Es cierto que el cine, y también la canción, tienen poderes propios para condicionar al espectador; bellezas, si se quiere, que están al alcance de quienes actualmente tienen el poder de la palabra. Pueden hacer un uso hábil de esos poderes hasta cierto punto. Pero es un signo de las condiciones generales de nuestra época que su habilidad sea tan efímera que la crudeza de sus vínculos con los hábitos dominantes revele tan rápidamente los límites decepcionantes de su juego. Godard es el equivalente cinematográfico de Lefebvre o Morin en la crítica social: posee la apariencia de cierta libertad en su temática (en este caso, un mínimo de desenvoltura en relación con los dogmas polvorientos de la narrativa cinematográfica). Pero, esta misma libertad la tomaron de otra parte: de lo que fueron capaces de captar de los experimentos avanzados de la época. Son el Club Méditarranée del pensamiento moderno (ver infra: El envoltorio del “tiempo libre”). Utilizan una caricatura de la libertad como chatarra vendible en lugar de lo genuino.

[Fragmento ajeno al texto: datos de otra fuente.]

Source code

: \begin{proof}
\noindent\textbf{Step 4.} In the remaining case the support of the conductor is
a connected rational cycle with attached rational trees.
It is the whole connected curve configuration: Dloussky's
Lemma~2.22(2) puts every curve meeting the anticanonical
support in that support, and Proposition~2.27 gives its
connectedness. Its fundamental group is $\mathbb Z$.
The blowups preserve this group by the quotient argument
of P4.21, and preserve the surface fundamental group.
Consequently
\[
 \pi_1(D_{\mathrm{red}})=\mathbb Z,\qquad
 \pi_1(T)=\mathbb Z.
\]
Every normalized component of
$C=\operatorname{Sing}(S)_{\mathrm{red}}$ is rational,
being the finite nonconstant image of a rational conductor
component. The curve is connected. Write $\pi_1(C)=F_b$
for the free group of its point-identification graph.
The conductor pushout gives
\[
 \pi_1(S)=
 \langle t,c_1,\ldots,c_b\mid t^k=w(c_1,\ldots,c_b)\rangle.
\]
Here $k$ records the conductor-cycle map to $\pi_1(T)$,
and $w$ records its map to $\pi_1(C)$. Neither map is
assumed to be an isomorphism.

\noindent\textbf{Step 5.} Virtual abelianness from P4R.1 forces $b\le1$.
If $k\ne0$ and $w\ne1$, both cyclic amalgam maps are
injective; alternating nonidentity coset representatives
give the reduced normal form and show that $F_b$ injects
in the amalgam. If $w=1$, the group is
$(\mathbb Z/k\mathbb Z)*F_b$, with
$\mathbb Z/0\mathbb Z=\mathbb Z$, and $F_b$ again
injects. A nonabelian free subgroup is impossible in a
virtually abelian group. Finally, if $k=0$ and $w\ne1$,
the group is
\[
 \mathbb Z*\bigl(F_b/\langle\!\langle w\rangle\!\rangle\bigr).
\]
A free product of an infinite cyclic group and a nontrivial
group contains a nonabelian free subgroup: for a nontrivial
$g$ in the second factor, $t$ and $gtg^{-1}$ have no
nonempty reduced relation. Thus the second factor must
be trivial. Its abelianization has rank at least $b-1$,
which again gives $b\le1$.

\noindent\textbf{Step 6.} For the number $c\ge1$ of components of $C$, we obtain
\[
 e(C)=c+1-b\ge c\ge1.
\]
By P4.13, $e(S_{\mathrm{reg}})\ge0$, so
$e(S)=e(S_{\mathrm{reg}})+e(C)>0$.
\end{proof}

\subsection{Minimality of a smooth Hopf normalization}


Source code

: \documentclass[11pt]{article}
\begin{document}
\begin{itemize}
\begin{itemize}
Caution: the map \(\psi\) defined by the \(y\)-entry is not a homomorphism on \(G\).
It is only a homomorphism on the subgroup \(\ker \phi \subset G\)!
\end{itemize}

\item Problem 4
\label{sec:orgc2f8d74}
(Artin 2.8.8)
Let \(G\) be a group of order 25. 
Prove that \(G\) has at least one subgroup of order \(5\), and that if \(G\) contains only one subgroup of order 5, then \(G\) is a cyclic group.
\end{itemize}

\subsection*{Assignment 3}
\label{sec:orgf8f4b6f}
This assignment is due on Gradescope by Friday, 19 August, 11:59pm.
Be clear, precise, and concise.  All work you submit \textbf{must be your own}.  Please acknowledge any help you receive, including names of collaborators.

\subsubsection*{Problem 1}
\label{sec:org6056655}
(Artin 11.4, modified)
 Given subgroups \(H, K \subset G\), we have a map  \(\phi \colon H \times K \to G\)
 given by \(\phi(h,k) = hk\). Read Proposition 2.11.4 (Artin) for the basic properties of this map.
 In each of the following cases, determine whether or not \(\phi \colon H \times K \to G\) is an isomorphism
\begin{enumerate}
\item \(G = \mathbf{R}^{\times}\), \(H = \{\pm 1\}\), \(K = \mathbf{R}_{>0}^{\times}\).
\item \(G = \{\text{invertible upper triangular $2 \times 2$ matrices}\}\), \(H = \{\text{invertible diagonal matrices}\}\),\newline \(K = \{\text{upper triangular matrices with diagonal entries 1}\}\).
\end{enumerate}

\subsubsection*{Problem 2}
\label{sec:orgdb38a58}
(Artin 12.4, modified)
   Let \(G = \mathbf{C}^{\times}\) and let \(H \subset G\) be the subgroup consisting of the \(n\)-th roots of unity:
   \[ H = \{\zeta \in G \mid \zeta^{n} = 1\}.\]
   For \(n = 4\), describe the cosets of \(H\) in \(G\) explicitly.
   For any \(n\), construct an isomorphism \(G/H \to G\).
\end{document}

Esto se practica en todas partes, y también por la libertad de expresión formal artística, un sector simple del problema general de la pseudocomunicación. El arte “crítico” de un Godard y sus admiradores críticos de arte hacen todo lo posible por ocultar los problemas reales de una crítica del arte, la experiencia real, en palabras de la I. S., de una “comunicación que contiene su propia crítica”. En definitiva, la función actual del godardismo es impedir la expresión situacionista del cine.
Aragon llevaba tiempo desarrollando su teoría del collage, a lo largo del arte moderno, hasta Godard. No es más que un intento de interpretar el détournement en el sentido de una recuperación por parte de la cultura dominante. En nombre de una posible variante togliattista del estalinismo francés, Garaudy y Aragon se abren a un modernismo artístico “sin fronteras”, del mismo modo que pasan con los curas “del anatema al diálogo”. Godard podría convertirse en su theilardismo artístico. De hecho, el collage, hecho famoso por el cubismo en la disolución de la plástica, es sólo un caso particular (un momento destructivo) del détournement: es desplazamiento, infidelidad del elemento. El détournement, formulado por primera vez por Lautréamont, es un retorno a una mayor fidelidad del elemento. En todos los casos, el détournement está dominado por la dialéctica de la desvalorización-revalorización del elemento, en el movimiento hacia un sentido unificante. Pero el collage del elemento simplemente desvalorizado tenía un vasto campo de aplicación, mucho antes de convertirse en doctrina del pop art, en el esnobismo modernista del objeto desplazado (la ventosa convertida en especiero, etc.).
Esta aceptación de la desvalorización se extiende ahora a un método de utilización combinatoria de elementos neutros e indefinidamente intercambiables. Godard es un ejemplo particularmente molesto de un empleo de este tipo sin negación, afirmación ni cualidad.
Traducción de “Le rôle de Godard” extraído de De l’alienation, publicado en Internationale Situationniste, no°10, 1966.